La cosa che trovo stimolante del far parte di questo gruppo, è che su qualsiasi argomento può svilupparsi un dibattito. Non è detto che accada, spesso qualcuno parla semplicemente di ciò di cui ha voglia, ma nessuno raccoglie lo spunto e tutto muore lì. A volte, invece, ad una voce se ne aggiunge un'altra, che può affrontare un tema già introdotto da un altro punto di vista. E la cosa confortante è che, a differenza dei social, ambienti sempre più tossici e dominati da una psicopolizia isterica e ossessionata dall'imposizione del politicamente corretto, qui si può offrire la propria riflessione senza venir coperti di insulti o cancellati e bannati per un mese (salvo complicazioni, che nel mio caso portano il blocco a più mesi quando ancora non è scaduto il primo).
Così il fattaccio dell'omicidio di Giulia Tramontano, trattato in più occasioni su queste pagine, mi ha spinto ad approfittarne per esprimere ciò che avevo da tempo voglia di esprimere, al di là della tragedia capace di scuotere anche i più assuefatti agli spargimenti di sangue per motivi abietti, stavolta per la presenza della vita di un bambino ucciso dal suo stesso padre ancora nel ventre materno.

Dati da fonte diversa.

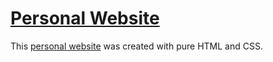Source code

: # [Personal Website](https://saahiljaffer.com)

This [personal website](https://saahiljaffer.com) was created with pure HTML and CSS.
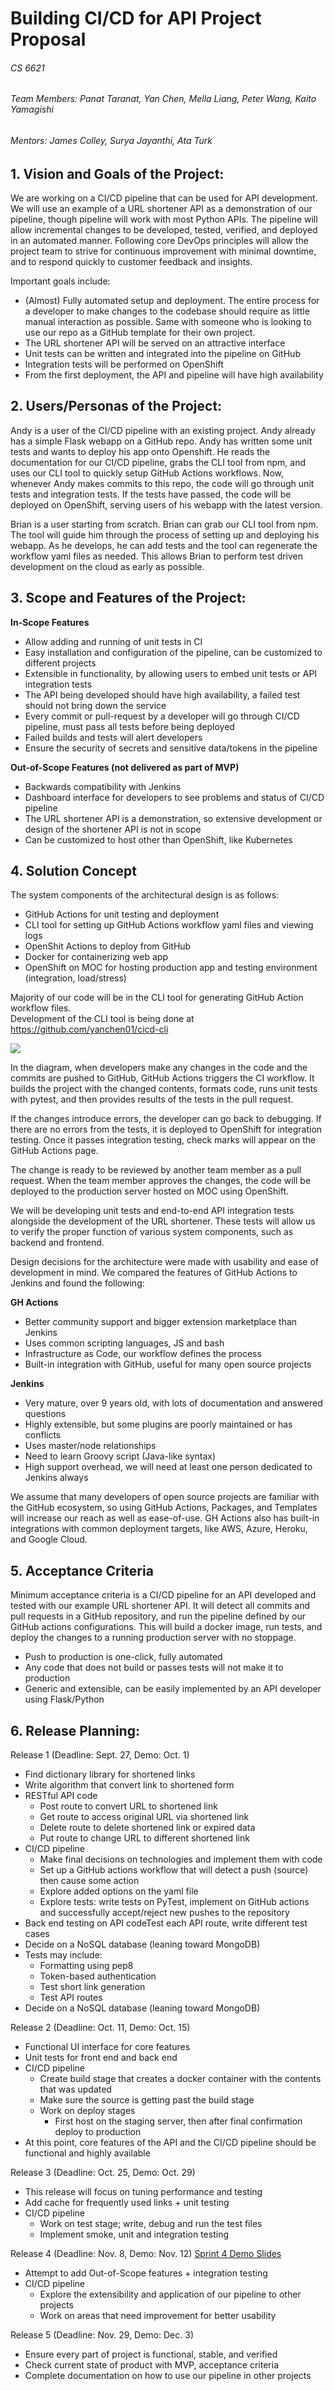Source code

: # **Building CI/CD for API Project Proposal**

###### CS 6621

###### Team Members: Panat Taranat, Yan Chen, Mella Liang, Peter Wang, Kaito Yamagishi
###### Mentors: James Colley, Surya Jayanthi, Ata Turk



## 1. Vision and Goals of the Project:

We are working on a CI/CD pipeline that can be used for API development. We will use an example of a URL shortener API as a demonstration of our pipeline, though pipeline will work with most Python APIs. The pipeline will allow incremental changes to be developed, tested, verified, and deployed in an automated manner. Following core DevOps principles will allow the project team to strive for continuous improvement with minimal downtime, and to respond quickly to customer feedback and insights.

Important goals include:

* (Almost) Fully automated setup and deployment. The entire process for a developer to make changes to the codebase should require as little manual interaction as possible. Same with someone who is looking to use our repo as a GitHub template for their own project.
* The URL shortener API will be served on an attractive interface
* Unit tests can be written and integrated into the pipeline on GitHub
* Integration tests will be performed on OpenShift
* From the first deployment, the API and pipeline will have high availability


## 2. Users/Personas of the Project:
Andy is a user of the CI/CD pipeline with an existing project. Andy already has a simple Flask webapp on a GitHub repo. Andy has written some unit tests and wants to deploy his app onto Openshift. He reads the documentation for our CI/CD pipeline, grabs the CLI tool from npm, and uses our CLI tool to quickly setup GitHub Actions workflows. Now, whenever Andy makes commits to this repo, the code will go through unit tests and integration tests. If the tests have passed, the code will be deployed on OpenShift, serving users of his webapp with the latest version.

Brian is a user starting from scratch. Brian can grab our CLI tool from npm. The tool will guide him through the process of setting up and deploying his webapp. As he develops, he can add tests and the tool can regenerate the workflow yaml files as needed. This allows Brian to perform test driven development on the cloud as early as possible.

## 3. Scope and Features of the Project:

**In-Scope Features**

* Allow adding and running of unit tests in CI
* Easy installation and configuration of the pipeline, can be customized to different projects
* Extensible in functionality, by allowing users to embed unit tests or API integration tests
* The API being developed should have high availability, a failed test should not bring down the service
* Every commit or pull-request by a developer will go through CI/CD pipeline, must pass all tests before being deployed
* Failed builds and tests will alert developers
* Ensure the security of secrets and sensitive data/tokens in the pipeline

**Out-of-Scope Features (not delivered as part of MVP)**

* Backwards compatibility with Jenkins
* Dashboard interface for developers to see problems and status of CI/CD pipeline
* The URL shortener API is a demonstration, so extensive development or design of the shortener API is not in scope
* Can be customized to host other than OpenShift, like Kubernetes


## 4. Solution Concept

The system components of the architectural design is as follows:
* GitHub Actions for unit testing and deployment
* CLI tool for setting up GitHub Actions workflow yaml files and viewing logs
* OpenShit Actions to deploy from GitHub
* Docker for containerizing web app
* OpenShift on MOC for hosting production app and testing environment (integration, load/stress)

Majority of our code will be in the CLI tool for generating GitHub Action workflow files.  
Development of the CLI tool is being done at https://github.com/yanchen01/cicd-cli


<img src="/assets/diagram.png">

In the diagram, when developers make any changes in the code and the commits are pushed to GitHub, GitHub Actions triggers the CI workflow. It builds the project with the changed contents, formats code, runs unit tests with pytest, and then provides results of the tests in the pull request.  

If the changes introduce errors, the developer can go back to debugging. If there are no errors from the tests, it is deployed to OpenShift for integration testing. Once it passes integration testing, check marks will appear on the GitHub Actions page.

The change is ready to be reviewed by another team member as a pull request. When the team member approves the changes, the code will be deployed to the production server hosted on MOC using OpenShift.

We will be developing unit tests and end-to-end API integration tests alongside the development of the URL shortener. These tests will allow us to verify the proper function of various system components, such as backend and frontend.

Design decisions for the architecture were made with usability and ease of development in mind. We compared the features of GitHub Actions to Jenkins and found the following:

**GH Actions**

* Better community support and bigger extension marketplace than Jenkins
* Uses common scripting languages, JS and bash
* Infrastructure as Code, our workflow defines the process
* Built-in integration with GitHub, useful for many open source projects

**Jenkins**
* Very mature, over 9 years old, with lots of documentation and answered questions
* Highly extensible, but some plugins are poorly maintained or has conflicts
* Uses master/node relationships
* Need to learn Groovy script (Java-like syntax)
* High support overhead, we will need at least one person dedicated to Jenkins always

We assume that many developers of open source projects are familiar with the GitHub ecosystem, so using GitHub Actions, Packages, and Templates will increase our reach as well as ease-of-use. GH Actions also has built-in integrations with common deployment targets, like AWS, Azure, Heroku, and Google Cloud.

## 5. Acceptance Criteria

Minimum acceptance criteria is a CI/CD pipeline for an API developed and tested with our example URL shortener API. It will detect all commits and pull requests in a GitHub repository, and run the pipeline defined by our GitHub actions configurations. This will build a docker image, run tests, and deploy the changes to a running production server with no stoppage.

* Push to production is one-click, fully automated
* Any code that does not build or passes tests will not make it to production
* Generic and extensible, can be easily implemented by an API developer using Flask/Python


## 6. Release Planning:

Release 1 (Deadline: Sept. 27, Demo: Oct. 1)
- Find dictionary library for shortened links
- Write algorithm that convert link to shortened form
- RESTful API code
  - Post route to convert URL to shortened link
  - Get route to access original URL via shortened link
  - Delete route to delete shortened link or expired data
  - Put route to change URL to different shortened link
- CI/CD pipeline
  - Make final decisions on technologies and implement them with code
  - Set up a GitHub actions workflow that will detect a push (source) then cause some action
  - Explore added options on the yaml file
  - Explore tests: write tests on PyTest, implement on GitHub actions and successfully accept/reject new pushes to the repository
- Back end testing on API codeTest each API route, write different test cases
- Decide on a NoSQL database (leaning toward MongoDB)
- Tests may include:
  - Formatting using pep8
  - Token-based authentication
  - Test short link generation
  - Test API routes
- Decide on a NoSQL database (leaning toward MongoDB)

Release 2 (Deadline: Oct. 11, Demo: Oct. 15)
- Functional UI interface for core features
- Unit tests for front end and back end
- CI/CD pipeline
  - Create build stage that creates a docker container with the contents that was updated
  - Make sure the source is getting past the build stage
  - Work on deploy stages
    - First host on the staging server, then after final confirmation deploy to production
- At this point, core features of the API and the CI/CD pipeline should be functional and highly available


Release 3 (Deadline: Oct. 25, Demo: Oct. 29)
- This release will focus on tuning performance and testing
- Add cache for frequently used links + unit testing
- CI/CD pipeline
  - Work on test stage; write, debug and run the test files
  - Implement smoke, unit and integration testing

Release 4 (Deadline: Nov. 8, Demo: Nov. 12)
[Sprint 4 Demo Slides](https://docs.google.com/presentation/d/1DTBL3iiL89ZFYMjmdpY9vEH-vXr6Yf1MTqE4xwlGMd0/edit?usp=sharing)
- Attempt to add Out-of-Scope features + integration testing
- CI/CD pipeline
  - Explore the extensibility and application of our pipeline to other projects
  - Work on areas that need improvement for better usability

Release 5 (Deadline: Nov. 29, Demo: Dec. 3)
- Ensure every part of project is functional, stable, and verified
- Check current state of product with MVP, acceptance criteria
- Complete documentation on how to use our pipeline in other projects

Naturalmente questa tragedia è stata usata dai soliti sciacalli della disinformazione mainstream per ricamarci le loro prevedibili cantilene sull'emergenza femminicidi, la mascolinità tossica e il patriarcato omicida (e poco ci mancasse che non abbiano tirato in ballo Putin e il riscaldamento climatico), ma si tratta di enormità che meritano davvero una sdegnosa indifferenza. Tuttavia, sull'ultima riflessione di Franco Marino avanzo un'interpretazione differente.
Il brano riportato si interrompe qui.